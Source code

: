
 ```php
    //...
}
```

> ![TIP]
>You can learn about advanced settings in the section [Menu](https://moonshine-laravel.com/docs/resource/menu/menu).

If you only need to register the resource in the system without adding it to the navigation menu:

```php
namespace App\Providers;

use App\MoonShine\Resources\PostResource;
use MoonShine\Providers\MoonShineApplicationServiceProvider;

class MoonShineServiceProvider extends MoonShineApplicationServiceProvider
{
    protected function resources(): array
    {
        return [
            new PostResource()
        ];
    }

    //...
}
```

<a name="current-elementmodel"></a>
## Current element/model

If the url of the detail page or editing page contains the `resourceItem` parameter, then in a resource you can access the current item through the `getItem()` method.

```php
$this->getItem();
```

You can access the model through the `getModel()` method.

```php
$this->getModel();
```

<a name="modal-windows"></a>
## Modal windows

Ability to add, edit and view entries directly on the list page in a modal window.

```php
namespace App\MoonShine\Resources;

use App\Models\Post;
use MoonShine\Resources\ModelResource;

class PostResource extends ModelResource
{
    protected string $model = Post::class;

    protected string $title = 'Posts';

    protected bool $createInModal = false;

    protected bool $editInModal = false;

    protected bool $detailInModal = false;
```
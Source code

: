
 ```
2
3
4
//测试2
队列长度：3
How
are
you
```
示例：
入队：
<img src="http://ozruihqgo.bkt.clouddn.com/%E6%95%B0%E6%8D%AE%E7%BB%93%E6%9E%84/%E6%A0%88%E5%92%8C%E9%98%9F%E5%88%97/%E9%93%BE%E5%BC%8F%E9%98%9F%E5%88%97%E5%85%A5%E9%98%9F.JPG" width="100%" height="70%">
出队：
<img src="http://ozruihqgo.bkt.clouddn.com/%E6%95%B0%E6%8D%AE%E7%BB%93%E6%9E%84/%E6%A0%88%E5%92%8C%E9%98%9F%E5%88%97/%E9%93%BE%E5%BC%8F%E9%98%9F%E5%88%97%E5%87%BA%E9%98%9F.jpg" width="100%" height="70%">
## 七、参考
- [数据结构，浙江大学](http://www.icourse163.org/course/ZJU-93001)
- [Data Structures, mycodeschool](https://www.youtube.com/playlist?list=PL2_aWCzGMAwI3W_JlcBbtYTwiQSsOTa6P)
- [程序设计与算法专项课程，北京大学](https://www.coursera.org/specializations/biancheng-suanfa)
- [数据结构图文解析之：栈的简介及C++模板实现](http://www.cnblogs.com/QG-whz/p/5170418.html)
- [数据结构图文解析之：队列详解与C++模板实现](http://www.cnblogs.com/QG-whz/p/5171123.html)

What the exercise asks: The response should consist of all the entries, copied without any alteration.

Solution to this task:
Source code

:
 ```php
    //...
}
```

> ![TIP]
>You can learn about advanced settings in the section [Menu](https://moonshine-laravel.com/docs/resource/menu/menu).

If you only need to register the resource in the system without adding it to the navigation menu:

```php
namespace App\Providers;

use App\MoonShine\Resources\PostResource;
use MoonShine\Providers\MoonShineApplicationServiceProvider;

class MoonShineServiceProvider extends MoonShineApplicationServiceProvider
{
    protected function resources(): array
    {
        return [
            new PostResource()
        ];
    }

    //...
}
```

<a name="current-elementmodel"></a>
## Current element/model

If the url of the detail page or editing page contains the `resourceItem` parameter, then in a resource you can access the current item through the `getItem()` method.

```php
$this->getItem();
```

You can access the model through the `getModel()` method.

```php
$this->getModel();
```

<a name="modal-windows"></a>
## Modal windows

Ability to add, edit and view entries directly on the list page in a modal window.

```php
namespace App\MoonShine\Resources;

use App\Models\Post;
use MoonShine\Resources\ModelResource;

class PostResource extends ModelResource
{
    protected string $model = Post::class;

    protected string $title = 'Posts';

    protected bool $createInModal = false;

    protected bool $editInModal = false;

    protected bool $detailInModal = false;
```
Source code

:
 ```
2
3
4
//测试2
队列长度：3
How
are
you
```
示例：
入队：
<img src="http://ozruihqgo.bkt.clouddn.com/%E6%95%B0%E6%8D%AE%E7%BB%93%E6%9E%84/%E6%A0%88%E5%92%8C%E9%98%9F%E5%88%97/%E9%93%BE%E5%BC%8F%E9%98%9F%E5%88%97%E5%85%A5%E9%98%9F.JPG" width="100%" height="70%">
出队：
<img src="http://ozruihqgo.bkt.clouddn.com/%E6%95%B0%E6%8D%AE%E7%BB%93%E6%9E%84/%E6%A0%88%E5%92%8C%E9%98%9F%E5%88%97/%E9%93%BE%E5%BC%8F%E9%98%9F%E5%88%97%E5%87%BA%E9%98%9F.jpg" width="100%" height="70%">
## 七、参考
- [数据结构，浙江大学](http://www.icourse163.org/course/ZJU-93001)
- [Data Structures, mycodeschool](https://www.youtube.com/playlist?list=PL2_aWCzGMAwI3W_JlcBbtYTwiQSsOTa6P)
- [程序设计与算法专项课程，北京大学](https://www.coursera.org/specializations/biancheng-suanfa)
- [数据结构图文解析之：栈的简介及C++模板实现](http://www.cnblogs.com/QG-whz/p/5170418.html)
- [数据结构图文解析之：队列详解与C++模板实现](http://www.cnblogs.com/QG-whz/p/5171123.html)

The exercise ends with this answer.